Saturday, January 28, 2017

THE STILL OF THE NIGHT (1982)



PHENOMENALITY: *naturalistic*
MYTHICITY: *poor*
FRYEAN MYTHOS: *drama*
CAMPBELLIAN FUNCTION: *psychological*


I have the dim recollection that I once read a Robert Benton interview in which he claimed that his psycho-thriller STILL OF THE NIGHT might have been a box-office success in its day. What he should have done was to re-jigger the script he wrote with David Newman -- Benton's previous collaborator on both the 1978 SUPERMAN and the earlier Broadway comedy based on him-- so that co-star Meryl Streep was the killer. This struck me as singularly foolish thinking, to expect that the audience could be swayed by this one change.
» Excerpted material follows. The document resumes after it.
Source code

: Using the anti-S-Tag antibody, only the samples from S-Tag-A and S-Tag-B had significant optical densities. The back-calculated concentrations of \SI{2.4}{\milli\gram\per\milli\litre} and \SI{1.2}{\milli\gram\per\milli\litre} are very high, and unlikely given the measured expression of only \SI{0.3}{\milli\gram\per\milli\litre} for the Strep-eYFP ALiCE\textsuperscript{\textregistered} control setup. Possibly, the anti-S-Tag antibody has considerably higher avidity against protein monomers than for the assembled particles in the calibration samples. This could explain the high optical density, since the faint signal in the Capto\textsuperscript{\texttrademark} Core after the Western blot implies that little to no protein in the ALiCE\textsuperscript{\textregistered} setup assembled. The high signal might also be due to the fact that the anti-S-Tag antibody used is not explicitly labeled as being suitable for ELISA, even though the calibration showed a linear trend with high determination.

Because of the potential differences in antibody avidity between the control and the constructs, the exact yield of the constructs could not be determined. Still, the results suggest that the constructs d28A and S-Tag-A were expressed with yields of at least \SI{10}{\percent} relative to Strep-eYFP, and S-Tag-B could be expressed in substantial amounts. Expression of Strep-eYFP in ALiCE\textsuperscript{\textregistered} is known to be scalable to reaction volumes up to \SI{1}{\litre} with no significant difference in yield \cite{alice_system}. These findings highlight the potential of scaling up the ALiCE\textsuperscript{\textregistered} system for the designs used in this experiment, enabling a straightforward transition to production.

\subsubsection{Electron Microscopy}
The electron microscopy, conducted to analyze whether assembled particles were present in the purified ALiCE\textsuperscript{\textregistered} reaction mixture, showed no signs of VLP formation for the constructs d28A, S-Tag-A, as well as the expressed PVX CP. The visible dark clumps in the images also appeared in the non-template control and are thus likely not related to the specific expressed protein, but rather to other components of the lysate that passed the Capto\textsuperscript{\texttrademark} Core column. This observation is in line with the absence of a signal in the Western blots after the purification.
STILL doesn't have a very remarkable script, but to the extent that it works at all, it's because Meryl Streep is not the killer, and psychiatrist Sam Rice (Roy Scheider) has to prove she's not a killer in order to satisfy their common romantic arc. The two leads provide serviceable performances, but Benton-- who loads the film with references to famous Alfred Hitchcock tropes-- shows no more understanding of the way Hitchcock's stories worked *as stories* than he understood anything about the Superman mythos. This may be shown by the fact that toward the end Streep's character has a "big reveal" about the nature of her relationship with her quarreling mother and father-- and the supposed "reveal" turns out to be a whole lotta nothing (aside from its reference to VERTIGO).

From the glacial pace of the direction, I think Benton had some idea that he was "above" the crude excitement of the psycho-thriller: the actual "psycho" here isn't even as interesting as the sex-killer from Hitchcock's FRENZY. The only scenes that are slightly compelling take place as Rice "re-imagines" some weird nightmares experienced by a patient. However, though the imagery is creepy-- a weird little girl with a teddy beat, for instance-- the images are clearly straightforward representations of things the dreamer has seen in real life, which marks STILL as being strongly influenced by Sir Alfred's SPELLBOUND. Thus, the dreams in this film, like those in the earlier one, register in the naturalistic mode.